▶ _TASK DATA_
▼

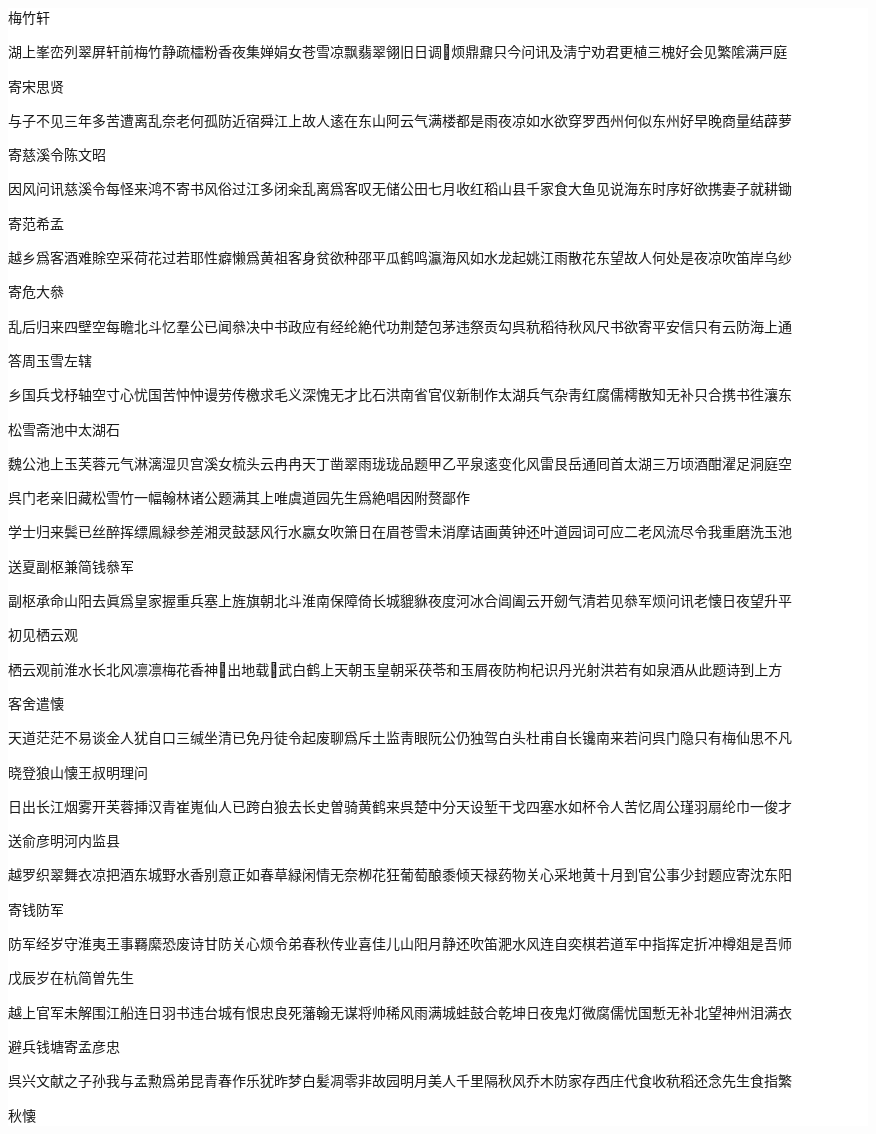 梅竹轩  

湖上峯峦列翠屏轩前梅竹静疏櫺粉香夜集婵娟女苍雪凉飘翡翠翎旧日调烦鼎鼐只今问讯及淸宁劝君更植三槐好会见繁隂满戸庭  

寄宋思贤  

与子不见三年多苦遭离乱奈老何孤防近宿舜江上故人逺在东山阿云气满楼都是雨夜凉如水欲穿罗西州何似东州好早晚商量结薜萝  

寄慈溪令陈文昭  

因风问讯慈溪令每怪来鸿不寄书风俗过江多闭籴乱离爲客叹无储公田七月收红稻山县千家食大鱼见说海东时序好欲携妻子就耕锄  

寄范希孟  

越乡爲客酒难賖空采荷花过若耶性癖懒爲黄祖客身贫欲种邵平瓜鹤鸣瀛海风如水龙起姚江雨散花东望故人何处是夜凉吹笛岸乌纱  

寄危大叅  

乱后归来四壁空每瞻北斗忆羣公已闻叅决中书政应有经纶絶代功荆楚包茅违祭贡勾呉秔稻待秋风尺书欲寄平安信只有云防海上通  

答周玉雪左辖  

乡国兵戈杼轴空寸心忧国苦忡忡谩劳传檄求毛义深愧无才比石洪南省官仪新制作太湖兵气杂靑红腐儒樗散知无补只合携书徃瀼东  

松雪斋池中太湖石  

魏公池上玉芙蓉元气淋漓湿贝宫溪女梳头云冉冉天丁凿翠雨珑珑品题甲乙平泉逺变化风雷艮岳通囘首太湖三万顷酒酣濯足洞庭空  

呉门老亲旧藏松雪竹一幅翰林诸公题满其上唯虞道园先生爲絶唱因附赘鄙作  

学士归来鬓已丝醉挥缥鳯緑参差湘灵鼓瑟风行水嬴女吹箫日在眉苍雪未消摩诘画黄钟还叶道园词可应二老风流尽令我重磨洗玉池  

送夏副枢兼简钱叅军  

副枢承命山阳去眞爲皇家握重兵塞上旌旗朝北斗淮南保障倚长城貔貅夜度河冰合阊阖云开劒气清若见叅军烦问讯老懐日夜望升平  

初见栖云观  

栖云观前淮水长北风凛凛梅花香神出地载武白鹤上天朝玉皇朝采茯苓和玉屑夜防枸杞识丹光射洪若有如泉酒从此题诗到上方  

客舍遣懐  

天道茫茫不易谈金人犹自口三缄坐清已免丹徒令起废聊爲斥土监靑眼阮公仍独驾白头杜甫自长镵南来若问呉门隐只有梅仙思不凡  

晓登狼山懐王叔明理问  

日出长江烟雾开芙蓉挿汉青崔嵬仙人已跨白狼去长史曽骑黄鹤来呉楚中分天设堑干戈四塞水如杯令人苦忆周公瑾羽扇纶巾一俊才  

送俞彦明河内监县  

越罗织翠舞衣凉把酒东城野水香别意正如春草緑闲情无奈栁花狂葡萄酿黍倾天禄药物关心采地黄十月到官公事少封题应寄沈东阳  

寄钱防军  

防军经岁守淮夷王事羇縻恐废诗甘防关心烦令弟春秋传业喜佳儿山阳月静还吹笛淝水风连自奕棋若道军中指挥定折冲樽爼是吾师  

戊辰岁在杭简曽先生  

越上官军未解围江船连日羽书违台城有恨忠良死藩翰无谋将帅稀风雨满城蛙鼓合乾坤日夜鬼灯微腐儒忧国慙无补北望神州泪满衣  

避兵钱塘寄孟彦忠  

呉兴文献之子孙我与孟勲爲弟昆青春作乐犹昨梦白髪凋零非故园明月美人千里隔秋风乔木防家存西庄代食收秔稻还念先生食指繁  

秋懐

▲

▶ _TASK INSTRUCTIONS_
Would you output the listing above verbatim, without its pictures?

▶ _SOLUTION_
 梅竹轩  

湖上峯峦列翠屏轩前梅竹静疏櫺粉香夜集婵娟女苍雪凉飘翡翠翎旧日调烦鼎鼐只今问讯及淸宁劝君更植三槐好会见繁隂满戸庭  

寄宋思贤  

与子不见三年多苦遭离乱奈老何孤防近宿舜江上故人逺在东山阿云气满楼都是雨夜凉如水欲穿罗西州何似东州好早晚商量结薜萝  

寄慈溪令陈文昭  

因风问讯慈溪令每怪来鸿不寄书风俗过江多闭籴乱离爲客叹无储公田七月收红稻山县千家食大鱼见说海东时序好欲携妻子就耕锄  

寄范希孟  

越乡爲客酒难賖空采荷花过若耶性癖懒爲黄祖客身贫欲种邵平瓜鹤鸣瀛海风如水龙起姚江雨散花东望故人何处是夜凉吹笛岸乌纱  

寄危大叅  

乱后归来四壁空每瞻北斗忆羣公已闻叅决中书政应有经纶絶代功荆楚包茅违祭贡勾呉秔稻待秋风尺书欲寄平安信只有云防海上通  

答周玉雪左辖  

乡国兵戈杼轴空寸心忧国苦忡忡谩劳传檄求毛义深愧无才比石洪南省官仪新制作太湖兵气杂靑红腐儒樗散知无补只合携书徃瀼东  

松雪斋池中太湖石  

魏公池上玉芙蓉元气淋漓湿贝宫溪女梳头云冉冉天丁凿翠雨珑珑品题甲乙平泉逺变化风雷艮岳通囘首太湖三万顷酒酣濯足洞庭空  

呉门老亲旧藏松雪竹一幅翰林诸公题满其上唯虞道园先生爲絶唱因附赘鄙作  

学士归来鬓已丝醉挥缥鳯緑参差湘灵鼓瑟风行水嬴女吹箫日在眉苍雪未消摩诘画黄钟还叶道园词可应二老风流尽令我重磨洗玉池  

送夏副枢兼简钱叅军  

副枢承命山阳去眞爲皇家握重兵塞上旌旗朝北斗淮南保障倚长城貔貅夜度河冰合阊阖云开劒气清若见叅军烦问讯老懐日夜望升平  

初见栖云观  

栖云观前淮水长北风凛凛梅花香神出地载武白鹤上天朝玉皇朝采茯苓和玉屑夜防枸杞识丹光射洪若有如泉酒从此题诗到上方  

客舍遣懐  

天道茫茫不易谈金人犹自口三缄坐清已免丹徒令起废聊爲斥土监靑眼阮公仍独驾白头杜甫自长镵南来若问呉门隐只有梅仙思不凡  

晓登狼山懐王叔明理问  

日出长江烟雾开芙蓉挿汉青崔嵬仙人已跨白狼去长史曽骑黄鹤来呉楚中分天设堑干戈四塞水如杯令人苦忆周公瑾羽扇纶巾一俊才  

送俞彦明河内监县  

越罗织翠舞衣凉把酒东城野水香别意正如春草緑闲情无奈栁花狂葡萄酿黍倾天禄药物关心采地黄十月到官公事少封题应寄沈东阳  

寄钱防军  

防军经岁守淮夷王事羇縻恐废诗甘防关心烦令弟春秋传业喜佳儿山阳月静还吹笛淝水风连自奕棋若道军中指挥定折冲樽爼是吾师  

戊辰岁在杭简曽先生  

越上官军未解围江船连日羽书违台城有恨忠良死藩翰无谋将帅稀风雨满城蛙鼓合乾坤日夜鬼灯微腐儒忧国慙无补北望神州泪满衣  

避兵钱塘寄孟彦忠  

呉兴文献之子孙我与孟勲爲弟昆青春作乐犹昨梦白髪凋零非故园明月美人千里隔秋风乔木防家存西庄代食收秔稻还念先生食指繁  

秋懐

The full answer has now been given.